Course Preview: Ring of Steall Skyrace

In almost two week’s time, I will be racing in the biggest event of my running ‘career’ ever. Along with Pat, I will be running the inaugural Salomon Ring of Steall Skyrace, in the West Highlands of Scotland. Pat and I have been training all summer, accumulating hours upon hours of time on our feet, thousands of feet elevation gain, and seeing some stunning, raw and dramatic Scottish scenery along the way. As part of our training, we ran the current Ring of Steall race route a few weeks ago, to see what we were in for. It was an eye-opening ‘run’ that is easily the most physically demanding task I’ve ever done to date, encompassing 8200 feet/2500 metres elevation gain (the most for me in a single run), and the longest time spent on my feet. I write ‘run’ because there wasn’t much running done, and in my tired, emotionally spent post-recce state, I used the expression ‘unrunnable’ to describe the route because it is so technical and steep, I wonder how people will actually run the flats and descents.

I experienced my lowest lows and highest highs on this run – crying a few times and also in complete awe of the landscape and what we accomplished – and found it to be great mental preparation for the race. I now know what I’m in for and what to expect, and where.

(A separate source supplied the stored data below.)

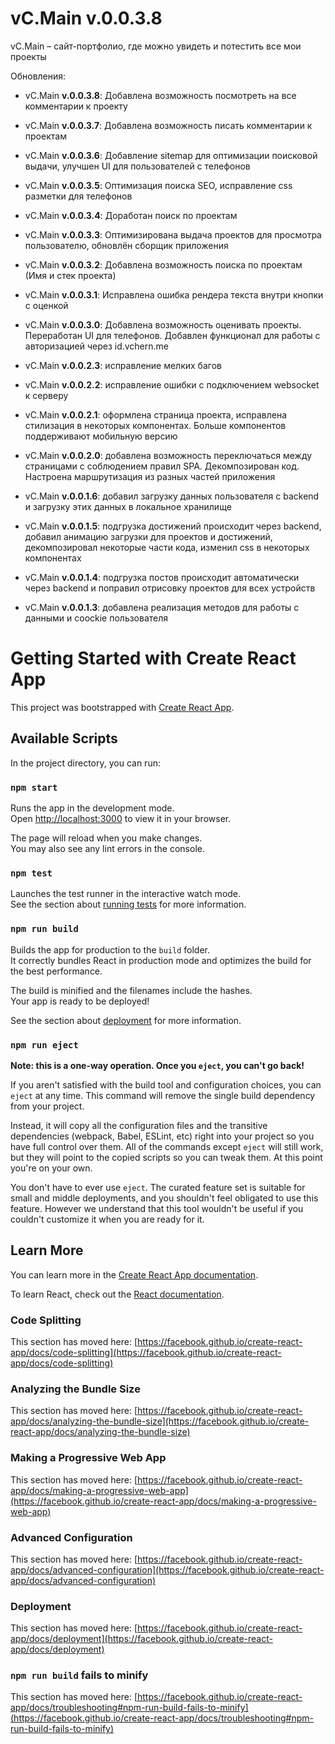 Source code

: # vC.Main v.0.0.3.8

vC.Main – сайт-портфолио, где можно увидеть и потестить все мои проекты

Обновления:

- vC.Main **v.0.0.3.8**:
Добавлена возможность посмотреть на все
комментарии к проекту

- vC.Main **v.0.0.3.7**:
Добавлена возможность писать комментарии
к проектам

- vC.Main **v.0.0.3.6**:
Добавление sitemap для оптимизации
поисковой выдачи, улучшен UI для
пользователей с телефонов

- vC.Main **v.0.0.3.5**:
Оптимизация поиска SEO, исправление
css разметки для телефонов

- vC.Main **v.0.0.3.4**:
Доработан поиск по проектам

- vC.Main **v.0.0.3.3**:
Оптимизирована выдача проектов для
просмотра пользователю, обновлён
сборщик приложения

- vC.Main **v.0.0.3.2**:
Добавлена возможность поиска по проектам
(Имя и стек проекта)

- vC.Main **v.0.0.3.1**:
Исправлена ошибка рендера текста
внутри кнопки с оценкой

- vC.Main **v.0.0.3.0**:
Добавлена возможность оценивать проекты.
Переработан UI для телефонов. Добавлен
функционал для работы с авторизацией
через id.vchern.me

- vC.Main **v.0.0.2.3**:
исправление мелких багов

- vC.Main **v.0.0.2.2**:
исправление ошибки с подключением websocket к 
серверу

- vC.Main **v.0.0.2.1**:
оформлена страница проекта, исправлена стилизация
в некоторых компонентах. Больше компонентов 
поддерживают мобильную версию

- vC.Main **v.0.0.2.0**:
добавлена возможность переключаться между страницами
с соблюдением правил SPA. Декомпозирован код.
Настроена маршрутизация из разных частей
приложения

- vC.Main **v.0.0.1.6**:
добавил загрузку данных пользователя с backend и загрузку
этих данных в локальное хранилище 

- vC.Main **v.0.0.1.5**:
подгрузка достижений происходит через backend, добавил анимацию загрузки
для проектов и достижений, декомпозировал некоторые части кода,
изменил css в некоторых компонентах 

- vC.Main **v.0.0.1.4**: подгрузка постов происходит автоматически через backend и поправил 
отрисовку проектов для всех устройств

- vC.Main **v.0.0.1.3**: добавлена реализация методов для работы с данными и coockie пользователя

# Getting Started with Create React App

This project was bootstrapped with [Create React App](https://github.com/facebook/create-react-app).

## Available Scripts

In the project directory, you can run:

### `npm start`

Runs the app in the development mode.\
Open [http://localhost:3000](http://localhost:3000) to view it in your browser.

The page will reload when you make changes.\
You may also see any lint errors in the console.

### `npm test`

Launches the test runner in the interactive watch mode.\
See the section about [running tests](https://facebook.github.io/create-react-app/docs/running-tests) for more information.

### `npm run build`

Builds the app for production to the `build` folder.\
It correctly bundles React in production mode and optimizes the build for the best performance.

The build is minified and the filenames include the hashes.\
Your app is ready to be deployed!

See the section about [deployment](https://facebook.github.io/create-react-app/docs/deployment) for more information.

### `npm run eject`

**Note: this is a one-way operation. Once you `eject`, you can't go back!**

If you aren't satisfied with the build tool and configuration choices, you can `eject` at any time. This command will remove the single build dependency from your project.

Instead, it will copy all the configuration files and the transitive dependencies (webpack, Babel, ESLint, etc) right into your project so you have full control over them. All of the commands except `eject` will still work, but they will point to the copied scripts so you can tweak them. At this point you're on your own.

You don't have to ever use `eject`. The curated feature set is suitable for small and middle deployments, and you shouldn't feel obligated to use this feature. However we understand that this tool wouldn't be useful if you couldn't customize it when you are ready for it.

## Learn More

You can learn more in the [Create React App documentation](https://facebook.github.io/create-react-app/docs/getting-started).

To learn React, check out the [React documentation](https://reactjs.org/).

### Code Splitting

This section has moved here: [https://facebook.github.io/create-react-app/docs/code-splitting](https://facebook.github.io/create-react-app/docs/code-splitting)

### Analyzing the Bundle Size

This section has moved here: [https://facebook.github.io/create-react-app/docs/analyzing-the-bundle-size](https://facebook.github.io/create-react-app/docs/analyzing-the-bundle-size)

### Making a Progressive Web App

This section has moved here: [https://facebook.github.io/create-react-app/docs/making-a-progressive-web-app](https://facebook.github.io/create-react-app/docs/making-a-progressive-web-app)

### Advanced Configuration

This section has moved here: [https://facebook.github.io/create-react-app/docs/advanced-configuration](https://facebook.github.io/create-react-app/docs/advanced-configuration)

### Deployment

This section has moved here: [https://facebook.github.io/create-react-app/docs/deployment](https://facebook.github.io/create-react-app/docs/deployment)

### `npm run build` fails to minify

This section has moved here: [https://facebook.github.io/create-react-app/docs/troubleshooting#npm-run-build-fails-to-minify](https://facebook.github.io/create-react-app/docs/troubleshooting#npm-run-build-fails-to-minify)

I know what the terrain is like, how difficult the scrambling will be, and how seriously muddy and wet the race route could be. While this was a training run to gage physical race-day readiness, I’ve realised that the training process also involves training the mind to deal with and get through the most mentally (and physically) exhausting of challenges. This recce, and subsequent runs since, has been very good mental preparation!

 

We got views of Ben Nevis throughout this run

 

Now I want to share this race route recce in hopes that it will help those that are also racing, but haven’t made it out to Kinlochleven. I guess it’s the teacher in me that wants to plan, prepare and help others.

Our recce followed the current Ring of Steall good weather race route on the Skyline Scotland website, and this course preview relies on the given map for guidance. We were very fortunate to have ideal weather conditions for our recce: sun, clear skies, no wind, dry. But the midges were horrendous, so be prepared!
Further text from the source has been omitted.